Gli spinaci sono un ortaggio facile da coltivare che offre eccellenti benefici per la salute. Purtroppo, molti giardinieri vivono in zone in cui la stagione di coltivazione degli spinaci è limitata alla primavera e all’autunno. Per prolungare la stagione, alcuni giardinieri hanno provato a coltivare spinaci idroponici in casa, ma con scarso successo.
Alcuni ritengono che gli spinaci idroponici coltivati in casa abbiano un sapore amaro. Questo porta i giardinieri domestici a chiedersi: “Come si coltivano spinaci idroponici che abbiano un buon sapore?”
Consigli per la coltivazione di spinaci idroponici
Non c’è dubbio che coltivare spinaci con il metodo idroponico sia più difficile rispetto ad altri tipi di colture a foglia, come la lattuga o le erbe aromatiche. Sebbene le tecniche di coltivazione siano simili, ci sono molti fattori che possono portare al fallimento del raccolto o a spinaci dal sapore amaro. Per aumentare le probabilità di successo, provate questi consigli forniti dai coltivatori commerciali di spinaci idroponici indoor:
- Usate semi freschi. Gli spinaci possono impiegare dai 7 ai 21 giorni per germogliare. È scoraggiante aspettare tre settimane solo per ottenere scarsi tassi di germinazione a causa di semi vecchi.
- Semina da quattro a cinque semi per foro. I coltivatori commerciali hanno ciascuno il proprio mezzo di germinazione preferito, ma l’opinione comune è che una semina abbondante garantisca almeno una piantina forte e sana per ogni cella o cubetto.

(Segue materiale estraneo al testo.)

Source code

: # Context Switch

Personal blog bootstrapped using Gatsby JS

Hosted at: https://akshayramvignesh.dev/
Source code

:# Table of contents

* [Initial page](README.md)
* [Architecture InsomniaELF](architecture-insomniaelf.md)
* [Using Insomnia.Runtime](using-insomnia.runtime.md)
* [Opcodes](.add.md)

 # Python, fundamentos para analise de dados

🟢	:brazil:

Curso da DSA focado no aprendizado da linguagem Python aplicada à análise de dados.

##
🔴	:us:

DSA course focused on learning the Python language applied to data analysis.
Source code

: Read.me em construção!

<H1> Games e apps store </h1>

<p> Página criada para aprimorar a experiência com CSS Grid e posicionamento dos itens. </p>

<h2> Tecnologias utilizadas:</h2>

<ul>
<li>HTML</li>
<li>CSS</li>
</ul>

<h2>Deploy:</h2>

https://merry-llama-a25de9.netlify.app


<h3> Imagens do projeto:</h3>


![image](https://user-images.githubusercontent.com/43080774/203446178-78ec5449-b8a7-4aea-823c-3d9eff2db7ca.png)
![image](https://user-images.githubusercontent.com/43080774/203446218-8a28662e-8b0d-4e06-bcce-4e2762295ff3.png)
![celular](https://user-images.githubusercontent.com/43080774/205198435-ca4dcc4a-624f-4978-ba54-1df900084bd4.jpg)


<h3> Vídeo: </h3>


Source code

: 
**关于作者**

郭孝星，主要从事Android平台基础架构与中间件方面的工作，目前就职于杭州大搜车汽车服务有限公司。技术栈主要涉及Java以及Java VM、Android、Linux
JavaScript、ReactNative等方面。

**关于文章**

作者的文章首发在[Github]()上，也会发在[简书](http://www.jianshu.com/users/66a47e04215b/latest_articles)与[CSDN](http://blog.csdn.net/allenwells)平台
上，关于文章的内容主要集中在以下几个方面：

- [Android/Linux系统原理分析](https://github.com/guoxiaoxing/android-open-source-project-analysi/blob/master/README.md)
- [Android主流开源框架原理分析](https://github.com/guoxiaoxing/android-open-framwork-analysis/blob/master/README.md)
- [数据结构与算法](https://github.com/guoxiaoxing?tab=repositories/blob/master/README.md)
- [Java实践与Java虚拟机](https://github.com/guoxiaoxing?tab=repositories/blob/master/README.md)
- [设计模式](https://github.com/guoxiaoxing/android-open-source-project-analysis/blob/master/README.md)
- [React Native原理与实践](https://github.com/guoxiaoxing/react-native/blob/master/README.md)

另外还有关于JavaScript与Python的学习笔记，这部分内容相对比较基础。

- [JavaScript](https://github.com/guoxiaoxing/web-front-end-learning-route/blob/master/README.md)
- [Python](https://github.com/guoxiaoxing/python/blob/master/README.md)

- Stratifica i semi a freddo. Riporre i semi di spinaci in frigorifero per una o tre settimane prima della semina. Alcuni coltivatori commerciali ritengono che un periodo di stratificazione a freddo produca piante più sane.
- Mantenere i semi di spinaci umidi. Se i semi seminati si seccano durante il processo di germinazione, si ottengono scarsi tassi di germinazione e piante poco rigogliose.

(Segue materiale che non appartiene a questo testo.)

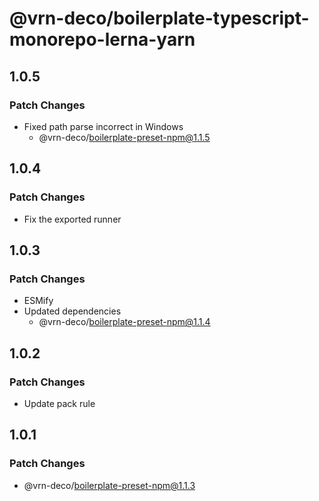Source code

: # @vrn-deco/boilerplate-typescript-monorepo-lerna-yarn

## 1.0.5

### Patch Changes

- Fixed path parse incorrect in Windows
  - @vrn-deco/boilerplate-preset-npm@1.1.5

## 1.0.4

### Patch Changes

- Fix the exported runner

## 1.0.3

### Patch Changes

- ESMify
- Updated dependencies
  - @vrn-deco/boilerplate-preset-npm@1.1.4

## 1.0.2

### Patch Changes

- Update pack rule

## 1.0.1

### Patch Changes

- @vrn-deco/boilerplate-preset-npm@1.1.3
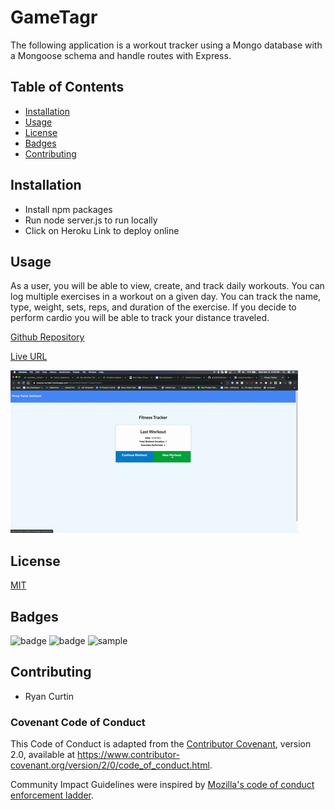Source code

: # GameTagr
The following application is a workout tracker using a Mongo database with a Mongoose schema and handle routes with Express.   

## Table of Contents

* [Installation](#Installation)
* [Usage](#Usage)
* [License](#License)
* [Badges](#Badges)
* [Contributing](#Contributing)

## Installation

* Install npm packages
* Run node server.js to run locally
* Click on Heroku Link to deploy online

## Usage
As a user, you will be able to view, create, and track daily workouts.  You can log multiple exercises in a workout on a given day.  You can track the name, type, weight, sets, reps, and duration of the exercise.  If you decide to perform cardio you will be able to track your distance traveled.

[Github Repository](https://github.com/rpc08002/Workout-Tracker)

[Live URL](https://muscle-bu1lder.herokuapp.com/)

![Website GIF](public/workout.gif)

## License

[MIT](https://choosealicense.com/licenses/mit/)

## Badges

![badge](https://img.shields.io/badge/supported-100%25-blue?style=plastic)
![badge](https://img.shields.io/amo/stars/e?style=plastic)
![sample](https://img.shields.io/github/followers/3?style=social)

## Contributing
* Ryan Curtin 

### Covenant Code of Conduct

This Code of Conduct is adapted from the [Contributor Covenant][homepage],
version 2.0, available at
https://www.contributor-covenant.org/version/2/0/code_of_conduct.html.

Community Impact Guidelines were inspired by [Mozilla's code of conduct
enforcement ladder](https://github.com/mozilla/diversity).

[homepage]: https://www.contributor-covenant.org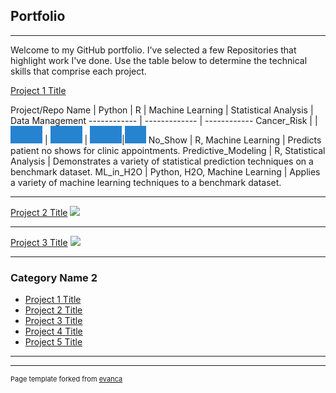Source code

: ## Portfolio

---

Welcome to my GitHub portfolio.  I've selected a few Repositories that highlight work I've done.  Use the table below to determine the technical skills that comprise each project.

[Project 1 Title](/sample_page)

Project/Repo Name | Python | R | Machine Learning | Statistical Analysis | Data Management
------------ | ------------- | ------------
Cancer_Risk | | <img src="images/pip.jpg?raw=true"/><img src="images/pip.jpg?raw=true"/><img src="images/pip.jpg?raw=true"/> | <img src="images/pip.jpg?raw=true"/><img src="images/pip.jpg?raw=true"/><img src="images/pip.jpg?raw=true"/> 
| <img src="images/pip.jpg?raw=true"/><img src="images/pip.jpg?raw=true"/><img src="images/pip.jpg?raw=true"/>|<img src="images/pip.jpg?raw=true"/><img src="images/pip.jpg?raw=true"/>
No_Show | R, Machine Learning | Predicts patient no shows for clinic appointments.
Predictive_Modeling | R, Statistical Analysis | Demonstrates a variety of statistical prediction techniques on a benchmark dataset.
ML_in_H2O | Python, H2O, Machine Learning | Applies a variety of machine learning techniques to a benchmark dataset.

---
[Project 2 Title](/pdf/sample_presentation.pdf)
<img src="images/dummy_thumbnail.jpg?raw=true"/>

---
[Project 3 Title](http://example.com/)
<img src="images/dummy_thumbnail.jpg?raw=true"/>

---

### Category Name 2

- [Project 1 Title](http://example.com/)
- [Project 2 Title](http://example.com/)
- [Project 3 Title](http://example.com/)
- [Project 4 Title](http://example.com/)
- [Project 5 Title](http://example.com/)

---




---
<p style="font-size:11px">Page template forked from <a href="https://github.com/evanca/quick-portfolio">evanca</a></p>
<!-- Remove above link if you don't want to attibute -->
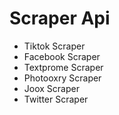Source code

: # Scraper Api

- Tiktok Scraper
- Facebook Scraper
- Textprome Scraper
- Photooxry Scraper
- Joox Scraper
- Twitter Scraper
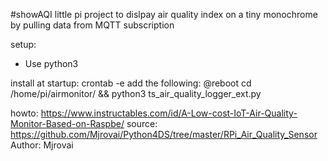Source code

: #showAQI
little pi project to dislpay air quality index on a tiny monochrome by pulling data from MQTT subscription

setup:
* Use python3

install at startup:
crontab -e
add the following:
@reboot cd /home/pi/airmonitor/ && python3 ts_air_quality_logger_ext.py


howto: https://www.instructables.com/id/A-Low-cost-IoT-Air-Quality-Monitor-Based-on-Raspbe/
source: https://github.com/Mjrovai/Python4DS/tree/master/RPi_Air_Quality_Sensor
Author: Mjrovai
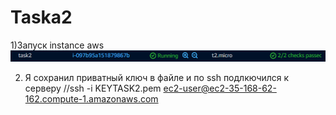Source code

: # Taska2
1)Запуск instance aws 
![Image alt](https://github.com/vazikk/Taska2/blob/main/image.png)

2) Я сохранил приватный ключ в файле и по ssh подлкючился к серверу
   //ssh -i KEYTASK2.pem ec2-user@ec2-35-168-62-162.compute-1.amazonaws.com
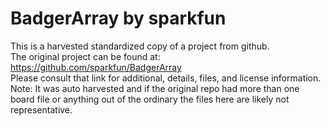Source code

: 
# BadgerArray by sparkfun  
This is a harvested standardized copy of a project from github.  
The original project can be found at:  
https://github.com/sparkfun/BadgerArray  
Please consult that link for additional, details, files, and license information.  
Note: It was auto harvested and if the original repo had more than one board file or anything out of the ordinary the files here are likely not representative.  
    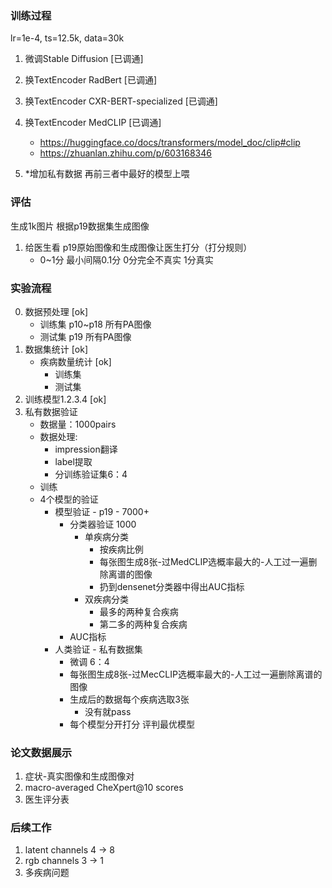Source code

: ### 训练过程
lr=1e-4, ts=12.5k, data=30k
1. 微调Stable Diffusion [已调通]
2. 换TextEncoder RadBert [已调通]
3. 换TextEncoder CXR-BERT-specialized [已调通]
4. 换TextEncoder MedCLIP [已调通]
    - https://huggingface.co/docs/transformers/model_doc/clip#clip
    - https://zhuanlan.zhihu.com/p/603168346

5. *增加私有数据 再前三者中最好的模型上喂

### 评估
生成1k图片 根据p19数据集生成图像
1. 给医生看 p19原始图像和生成图像让医生打分（打分规则）
    - 0~1分 最小间隔0.1分 0分完全不真实 1分真实
<!-- 2. densenet121  AUC ACCURACY F1-SCORE -->

### 实验流程
0. 数据预处理 [ok]
    - 训练集 p10~p18 所有PA图像
    - 测试集 p19 所有PA图像
1. 数据集统计 [ok]
    - 疾病数量统计 [ok]
        - 训练集
        - 测试集
2. 训练模型1.2.3.4 [ok]
3. 私有数据验证
    - 数据量：1000pairs
    - 数据处理: 
        - impression翻译
        - label提取
        - 分训练验证集6：4
    - 训练
    - 4个模型的验证
        - 模型验证 - p19 - 7000+
            - 分类器验证 1000
                - 单疾病分类
                    - 按疾病比例
                    - 每张图生成8张-过MedCLIP选概率最大的-人工过一遍删除离谱的图像
                    - 扔到densenet分类器中得出AUC指标
                - 双疾病分类 
                    - 最多的两种复合疾病
                    - 第二多的两种复合疾病
            - AUC指标
        - 人类验证 - 私有数据集
            - 微调 6：4
            - 每张图生成8张-过MecCLIP选概率最大的-人工过一遍删除离谱的图像
            - 生成后的数据每个疾病选取3张
                - 没有就pass
            - 每个模型分开打分 评判最优模型

### 论文数据展示
1. 症状-真实图像和生成图像对
2. macro-averaged CheXpert@10 scores
3. 医生评分表

### 后续工作
1. latent channels 4 -> 8
2. rgb channels  3 -> 1
3. 多疾病问题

- Non utilizzare tappetini riscaldanti per semi. Gli spinaci sono una coltura che predilige il clima fresco e germina meglio a temperature comprese tra 4 e 24 °C. Temperature più elevate comportano scarsi tassi di germinazione.
- Scaldare le piantagioni. Per avere una fornitura continua di spinaci freschi da raccogliere, seminare i semi ogni due settimane.
- Programmare il passaggio all’idroponica. Idealmente, rimandare il trasferimento delle piantine di spinaci nel sistema idroponico fino a quando le radici non si sono estese dal substrato di germinazione. Le piantine dovrebbero essere alte da 5 a 8 cm e avere da tre a quattro foglie vere. Se necessario, indurire le piantine.
- Controllare la temperatura. Essendo una coltura che predilige il clima fresco, gli spinaci crescono in modo ottimale con una temperatura diurna compresa tra 18 e 21 °C (65-70 °F) e una temperatura notturna compresa tra 16 e 18 °C (60-65 °F). Temperature più elevate causano la fioritura degli spinaci, aumentando il loro sapore amaro.
- Non concimare eccessivamente gli spinaci. Iniziare a nutrire le piantine di spinaci quando vengono trapiantate nel sistema idroponico. I coltivatori commerciali raccomandano di iniziare con una soluzione più debole di nutrienti idroponici (circa ¼ della concentrazione) e di aumentarla gradualmente. La bruciatura delle punte delle foglie indica che i livelli di azoto sono troppo elevati. Gli spinaci idroponici coltivati in casa traggono beneficio anche da un apporto supplementare di calcio e magnesio.
- Evita un’illuminazione eccessiva. Per una crescita ottimale, mantieni 12 ore di luce al giorno quando coltivi spinaci con il sistema idroponico. La luce nello spettro del blu favorisce la crescita delle foglie ed è ideale per la produzione idroponica di spinaci.
- Riduci la concentrazione del fertilizzante e la temperatura prima del raccolto. Il trucco per produrre spinaci dal sapore più dolce è ridurre la temperatura ambiente di alcuni gradi e diminuire la concentrazione dei nutrienti idroponici quando le piante di spinaci si avvicinano alla maturità.
Sebbene la coltivazione di spinaci idroponici in casa richieda più attenzione rispetto ad altre colture, produrre un raccolto commestibile dal seme al raccolto in sole cinque settimane e mezzo ripaga ampiamente lo sforzo!